(Source texts of formatted documents)
★ ★ ★ ★ ★

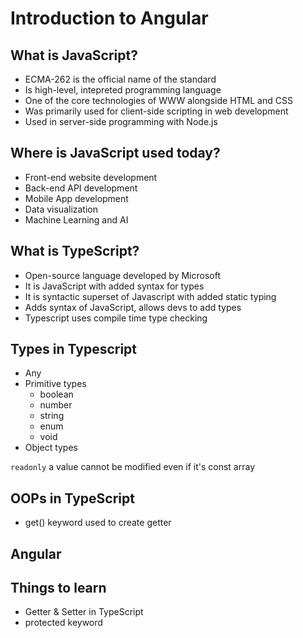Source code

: # Introduction to Angular

## What is JavaScript?

- ECMA-262 is the official name of the standard
- Is high-level, intepreted programming language
- One of the core technologies of WWW alongside HTML and CSS
- Was primarily used for client-side scripting in web development
- Used in server-side programming with Node.js

## Where is JavaScript used today?

- Front-end website development
- Back-end API development
- Mobile App development
- Data visualization
- Machine Learning and AI

## What is TypeScript?

- Open-source language developed by Microsoft
- It is JavaScript with added syntax for types
- It is syntactic superset of Javascript with added static typing
- Adds syntax of JavaScript, allows devs to add types
- Typescript uses compile time type checking


## Types in Typescript

- Any
- Primitive types
  - boolean
  - number
  - string
  - enum
  - void
- Object types

`readonly` a value cannot be modified even if it's const array

## OOPs in TypeScript

- get() keyword used to create getter


## Angular




## Things to learn

- Getter & Setter in TypeScript
- protected keyword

★ ★ ★ ★ ★

Exercise description: Print exactly the line containing "- Machine Learning and AI" and every line after it through the end of the records above, and nothing else.

Task output:
- Machine Learning and AI

## What is TypeScript?

- Open-source language developed by Microsoft
- It is JavaScript with added syntax for types
- It is syntactic superset of Javascript with added static typing
- Adds syntax of JavaScript, allows devs to add types
- Typescript uses compile time type checking


## Types in Typescript

- Any
- Primitive types
  - boolean
  - number
  - string
  - enum
  - void
- Object types

`readonly` a value cannot be modified even if it's const array

## OOPs in TypeScript

- get() keyword used to create getter


## Angular




## Things to learn

- Getter & Setter in TypeScript
- protected keyword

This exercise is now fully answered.